The expression pattern of Kank1 protein was examined in human frozen kidney sections. Since Kank1 is a conserved gene between human and zebrafish, kank1 knockout zebrafish has been used in this study. The mutant kank1 zebrafish line has a C to T point mutation in exon 3 of kank1 gene, which results in a premature stop codon from CAA (Q) to TAA. By utilizing kank1 knockout zebrafish embryos, we examined its phenotype and performed a functional assay by injecting fluorescent-conjugated dextrans.

Results

Kank1 protein was localized in the podocytes and the proximal tubules. Genotyping of zebrafish embryos from kank1 heterozygous parents was performed by polymerase chain reaction method.

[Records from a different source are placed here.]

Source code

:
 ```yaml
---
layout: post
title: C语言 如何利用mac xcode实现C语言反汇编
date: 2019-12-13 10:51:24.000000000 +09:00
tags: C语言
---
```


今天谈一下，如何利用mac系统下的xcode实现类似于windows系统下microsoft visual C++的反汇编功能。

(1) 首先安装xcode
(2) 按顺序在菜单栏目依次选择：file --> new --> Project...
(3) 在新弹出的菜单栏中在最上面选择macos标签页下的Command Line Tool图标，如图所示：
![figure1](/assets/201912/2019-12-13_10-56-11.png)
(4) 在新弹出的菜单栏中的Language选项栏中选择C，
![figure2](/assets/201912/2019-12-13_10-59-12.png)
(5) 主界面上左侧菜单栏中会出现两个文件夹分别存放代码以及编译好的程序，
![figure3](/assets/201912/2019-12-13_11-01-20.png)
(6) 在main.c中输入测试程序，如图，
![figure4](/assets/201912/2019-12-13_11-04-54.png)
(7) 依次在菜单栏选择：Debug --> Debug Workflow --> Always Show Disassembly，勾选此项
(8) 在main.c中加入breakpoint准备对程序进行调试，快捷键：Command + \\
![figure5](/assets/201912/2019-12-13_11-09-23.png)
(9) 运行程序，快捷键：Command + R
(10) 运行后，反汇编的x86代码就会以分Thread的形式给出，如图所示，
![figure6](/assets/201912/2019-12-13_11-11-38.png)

The phenotype of kank1 knockout embryos at 4 days per fertilization (dpf) was comparable with that of wild-type embryos. The morphology of pronephros in kank1 knockout embryos was also comparable with that in wild-type embryos under Periodic acid–Schiff stain. However, there was an uptake of both 500-kDa fluorescein isothiocyanate and 10-kDa rhodamine dextrans in the proximal tubules of kank1 knockout embryos at 3.5 dpf while there was only an uptake of 10-kDa rhodamine dextran in the those of wild-type embryos.

Conclusion

Knockout of kank1 in zebrafish might be related to the disturbed filtration barrier in the pronephros and support the human data in nephrotic syndrome.